Firstly, pat yourself on the back. After getting your screenplay sold, a writing assignment is every screenwriter’s dream.
You’ve achieved great things already by convincing someone that you’re the best person for the writing job. They’ve read your writing samples, met you and now they’ve hired you to write a screenplay based on their property; be it an early draft, a treatment, a novel or something else. Woo Hoo!
Now it’s time to decide how do you tackle the writing beast. Here are a few things to consider:
How much time have they given you? For a TV script it can as little as one or two weeks and as much as six to eight weeks for a feature film. Create a schedule and stick to it. However you divide your time, ensure that the physical writing takes up as little time as possible. Planning is paramount. Outline heavily. Use all the time available and include a few days downtime before your final polish is turned in.
Also, if you come up with additional story ideas not in your initial brief, make sure you clear it with your employers. NEVER turn in a screenplay they didn’t ask for. Touch base with them even if it’s a change in tone, an omission or a plot point.
Decide when you will commence and end your story. Will your story be told linearly or non-linearly? Will it take place over an extended or condensed time period? What will be the focus? What story elements will make to your movie script?
Then you need to decide how to execute your story. How will it differ from the source material? Will all the characters be included? Will there be new ones? This was a major issue for Larry McMurty and Diana Ossana who co-wrote “Brokeback Mountain” based on a short story by Annie Proux.
Will it be a feature film for the screen or a MOW (movie of the week)? Web series or TV show? It it’s a TV show how long will each episode be? In TV streaming, lengths often deviate from the traditional 30 or 60 minute time slots. Do you know where the commercial breaks/ act breaks are?
Will it be a webisode, game, download or interactive story? Have you discovered new media such as VR or interactive shows?
A writing assignment suggests you are adapting from another literary work, even if it’s somebody else’s original idea.
Is it an earlier draft, a novel, a newspaper article, a prequel or even producer’s notes? Decide on the tone early on. Is it earnest, light, dark, snarky, cool, slick, sexy, high octane, broad, manga animated, Disney animated, metaphorical, allegorical, biting satire, moralistic or informative?

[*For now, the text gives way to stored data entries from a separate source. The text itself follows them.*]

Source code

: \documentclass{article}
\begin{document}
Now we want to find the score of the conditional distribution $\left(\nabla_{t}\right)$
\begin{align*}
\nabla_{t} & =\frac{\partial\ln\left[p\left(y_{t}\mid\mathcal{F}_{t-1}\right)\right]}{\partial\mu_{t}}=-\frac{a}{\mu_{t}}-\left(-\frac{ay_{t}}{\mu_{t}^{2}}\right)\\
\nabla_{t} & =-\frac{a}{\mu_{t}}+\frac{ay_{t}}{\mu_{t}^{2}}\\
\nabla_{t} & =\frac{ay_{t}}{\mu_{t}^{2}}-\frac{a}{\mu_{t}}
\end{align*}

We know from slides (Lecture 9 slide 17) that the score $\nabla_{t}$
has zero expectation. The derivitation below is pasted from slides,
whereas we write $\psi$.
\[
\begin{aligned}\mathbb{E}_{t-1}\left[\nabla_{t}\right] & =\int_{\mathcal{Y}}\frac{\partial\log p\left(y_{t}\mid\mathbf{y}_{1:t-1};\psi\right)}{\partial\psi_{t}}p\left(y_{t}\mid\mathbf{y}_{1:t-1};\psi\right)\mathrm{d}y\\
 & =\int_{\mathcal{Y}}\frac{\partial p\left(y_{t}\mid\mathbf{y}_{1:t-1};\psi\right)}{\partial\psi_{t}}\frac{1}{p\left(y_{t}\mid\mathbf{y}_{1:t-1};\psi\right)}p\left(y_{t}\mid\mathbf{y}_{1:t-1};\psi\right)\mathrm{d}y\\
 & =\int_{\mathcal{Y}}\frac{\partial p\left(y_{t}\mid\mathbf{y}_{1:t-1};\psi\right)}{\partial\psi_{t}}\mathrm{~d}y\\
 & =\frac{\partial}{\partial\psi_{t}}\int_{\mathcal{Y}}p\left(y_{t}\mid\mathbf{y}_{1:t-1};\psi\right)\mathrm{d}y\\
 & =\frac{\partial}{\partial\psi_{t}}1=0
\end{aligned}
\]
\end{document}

Part of tone relates to the genre. You’d be hard pressed to find a serial killer comedy. Admittedly, I wrote one many years ago. It was called niche cinema.
Film conventions divide movies into stories much like departments in a supermarket. Genres exist to satisfy to audience expectations about a movie. A comedy, by definition, must make you laugh, just as much as a horror film should be scary. That isn’t to say there can’t be a scary moment in a comedy. Know your genre well before you start to write. Understand the audience exception and how or if you will subvert a genre.
After your initial meetings, you will receive a ton of notes telling you the type of finished script a producer expects. By this stage you will be able to decide a balance between join the dots and creative writing. Keep within your designated constraints or you’ll be rewritten.
This also relates to genre. Is it a date movie or a four quadrant family movie? What about gender? Films such as “Hot Tub Time Machine” tracked well with males under 25, while “The Bounty Hunter” tracked better with females in the same age group.
Be aware of the franchise potential of movies. Are you writing “Harry Potter 8” with all it’s accompanying product tie ups and merchandise? Do you need to consider product placement such as Omega watches and BMWs in the Bond films? Have you noticed the preponderance of Macbooks in films recently? These have become an important source of funding for producers and targeted advertising for marketers. A good story is extremely robust and the drama can be repurposed for the medium.
Ask what the budget is? Who the actors are? Where it is being shot? The answers will provide clues to how the script should evolve. It also demonstrates a vested interest in the project beyond writing a screenplay.
Be aware that most producers interview several writers for a writing assignment to gauge the various takes on a project. Make sure you have one.
Answering these questions will help avoid many painful rewrites.